Trends to Dominate The Next Decade

Trends to Dominate The Next Decade
A year at Stanford Business School was just what I needed to understand the next big trends

After the events of 2020 and Covid-19, I realized the world had changed so much that I couldn't recognize it. In response to this shifting landscape, I took a year off to study at Stanford Business School as a Sloan Fellow. My objective was to understand what the next big trends were going to be, so I could prepare accordingly.  Here are my top three trends to survive and thrive in the next decade.

1) Climate Tech

When I arrived on campus, John Doerr the legendary venture capitalist that invested in Google and Amazon donated $1.1 billion dollars to Stanford to setup the Doerr School for Sustainability. That along with the Inflation Reduction Act of 2022 (IRA) passing and the recent IPCC report recommendations prompting new urgency set off a new, reinvigorated interest in climate-oriented businesses.

This trend may be the hardest to follow because it has historically been linked so close to politics, but it would be a mistake to not embrace it. Climate Change along with grid resilience, energy security, and environmental consciousness are durable trends that are evolving into bipartisan issues. How these challenges are handled in policy are up for debate, but the liquidity towards these challenges is pouring into startups, VC, and private equity funds.

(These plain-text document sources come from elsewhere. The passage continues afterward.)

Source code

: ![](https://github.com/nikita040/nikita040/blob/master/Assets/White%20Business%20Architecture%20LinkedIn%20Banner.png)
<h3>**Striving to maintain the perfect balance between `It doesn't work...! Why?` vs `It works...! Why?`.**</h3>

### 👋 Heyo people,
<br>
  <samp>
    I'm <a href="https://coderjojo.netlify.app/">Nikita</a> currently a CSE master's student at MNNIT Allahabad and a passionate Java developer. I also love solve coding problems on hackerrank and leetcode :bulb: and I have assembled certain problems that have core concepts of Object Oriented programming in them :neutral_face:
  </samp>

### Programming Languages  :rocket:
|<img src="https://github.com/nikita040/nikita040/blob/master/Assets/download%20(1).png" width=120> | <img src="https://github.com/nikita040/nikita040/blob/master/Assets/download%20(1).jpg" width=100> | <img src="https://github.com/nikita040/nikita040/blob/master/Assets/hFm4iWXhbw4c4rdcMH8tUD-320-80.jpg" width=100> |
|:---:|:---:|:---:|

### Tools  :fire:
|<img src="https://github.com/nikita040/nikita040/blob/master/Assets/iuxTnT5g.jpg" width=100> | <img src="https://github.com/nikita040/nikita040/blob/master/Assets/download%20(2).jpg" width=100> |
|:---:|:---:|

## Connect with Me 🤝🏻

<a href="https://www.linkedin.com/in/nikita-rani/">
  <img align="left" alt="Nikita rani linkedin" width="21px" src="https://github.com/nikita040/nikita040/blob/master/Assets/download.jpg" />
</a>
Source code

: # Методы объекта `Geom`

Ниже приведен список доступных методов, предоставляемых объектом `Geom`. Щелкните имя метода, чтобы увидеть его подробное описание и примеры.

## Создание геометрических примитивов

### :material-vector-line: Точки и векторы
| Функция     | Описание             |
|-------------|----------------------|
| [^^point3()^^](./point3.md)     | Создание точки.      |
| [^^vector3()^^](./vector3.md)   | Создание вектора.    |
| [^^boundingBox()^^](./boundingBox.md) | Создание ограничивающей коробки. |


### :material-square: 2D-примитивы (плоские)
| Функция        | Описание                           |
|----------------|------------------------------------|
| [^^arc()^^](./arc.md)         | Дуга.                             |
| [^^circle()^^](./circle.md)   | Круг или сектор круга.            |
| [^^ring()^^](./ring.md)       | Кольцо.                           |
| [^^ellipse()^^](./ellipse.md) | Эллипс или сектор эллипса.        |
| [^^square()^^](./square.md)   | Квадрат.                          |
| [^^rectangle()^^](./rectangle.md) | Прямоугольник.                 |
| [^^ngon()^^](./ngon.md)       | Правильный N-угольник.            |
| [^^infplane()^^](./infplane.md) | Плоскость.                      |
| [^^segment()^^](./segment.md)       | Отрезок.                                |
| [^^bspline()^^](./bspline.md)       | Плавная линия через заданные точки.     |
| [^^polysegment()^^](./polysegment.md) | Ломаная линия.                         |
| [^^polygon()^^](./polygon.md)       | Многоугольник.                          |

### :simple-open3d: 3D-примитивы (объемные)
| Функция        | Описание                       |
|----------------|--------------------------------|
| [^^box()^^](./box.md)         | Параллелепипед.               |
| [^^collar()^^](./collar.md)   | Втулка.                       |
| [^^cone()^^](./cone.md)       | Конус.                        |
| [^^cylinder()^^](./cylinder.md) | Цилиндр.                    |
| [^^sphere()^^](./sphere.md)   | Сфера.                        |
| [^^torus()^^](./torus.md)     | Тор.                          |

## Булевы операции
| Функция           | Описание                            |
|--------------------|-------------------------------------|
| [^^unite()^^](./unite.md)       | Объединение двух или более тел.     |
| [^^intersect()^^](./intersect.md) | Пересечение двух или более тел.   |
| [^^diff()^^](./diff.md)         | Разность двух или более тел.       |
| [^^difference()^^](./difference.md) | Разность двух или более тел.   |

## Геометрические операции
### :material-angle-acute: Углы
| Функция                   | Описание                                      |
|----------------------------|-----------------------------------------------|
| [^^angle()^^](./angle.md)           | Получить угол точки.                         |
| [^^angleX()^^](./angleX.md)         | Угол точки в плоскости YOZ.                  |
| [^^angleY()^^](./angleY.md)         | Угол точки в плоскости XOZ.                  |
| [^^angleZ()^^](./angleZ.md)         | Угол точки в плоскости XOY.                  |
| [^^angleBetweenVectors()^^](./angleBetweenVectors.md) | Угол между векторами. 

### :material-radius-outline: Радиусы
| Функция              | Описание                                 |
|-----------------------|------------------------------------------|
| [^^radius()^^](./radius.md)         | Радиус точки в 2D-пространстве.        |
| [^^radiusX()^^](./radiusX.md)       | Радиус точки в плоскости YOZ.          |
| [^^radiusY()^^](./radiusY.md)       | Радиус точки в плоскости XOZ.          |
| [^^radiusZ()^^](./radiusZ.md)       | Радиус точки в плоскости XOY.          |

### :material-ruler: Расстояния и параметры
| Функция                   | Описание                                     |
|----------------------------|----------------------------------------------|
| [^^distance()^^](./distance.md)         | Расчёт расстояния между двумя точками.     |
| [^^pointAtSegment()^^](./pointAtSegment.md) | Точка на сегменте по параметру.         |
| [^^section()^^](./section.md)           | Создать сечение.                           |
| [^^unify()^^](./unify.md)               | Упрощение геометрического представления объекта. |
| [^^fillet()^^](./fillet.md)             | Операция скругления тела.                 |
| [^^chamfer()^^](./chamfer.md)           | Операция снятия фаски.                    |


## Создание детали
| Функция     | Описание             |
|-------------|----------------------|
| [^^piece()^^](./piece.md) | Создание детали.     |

This is the greatest entrepreneurial challenge, but also the greatest entrepreneurial opportunity.

2) Generative AI

In November 2022, OpenAI's ChatGPT took the world by storm and Generative AI has stolen the show ever since. Google released Bard shortly after and Generative AI startups are raising enormous amounts of capital despite tough markets. It was fun playing with ChatGPT in college as the world of education was trying to figure out how to deal with it. I was also surprised that no one at Stanford, not one single person used ChatGPT for their assignments to save time for social events.

-

After the FTX and Luna crashes nuked the crypto/web3 scene, funds and startups have curiously become "Generative AI" all of the sudden.

3) The Creator Economy

This trend was more about watching what people do more than what they say. There wasn't much talk of the creator economy on campus, but increasingly, more successful people were developing content, starting podcasts, and taking selfies with important figures visiting. It wasn't a hype train, but it was hidden in plain sight.

GaryVee is the patron saint of all content creators

The creator economy is extremely powerful because people are storytelling animals. Content is the new data and the new currency at the same time. For those that are new to this trend, developing one's online presence, content, and narrative are absolutely critical. As people's attention spans decrease, the new battlefield will be in short form content (TikTok, Instagram Reels, and YouTube Shorts) as well as community based socials (Discord, WhatsApp Groups, Slack Channels).

The creator economy is also a huge blindspot to those that are older, more professional, and highly-educated. This space is dominated by Gen Zers who are hustling to be self-employed and hate college with unprecedented cynicism. Those that are embracing this trend are succeeding and disrupting the status quo, while the people who are too good to participate are in dangerous territory.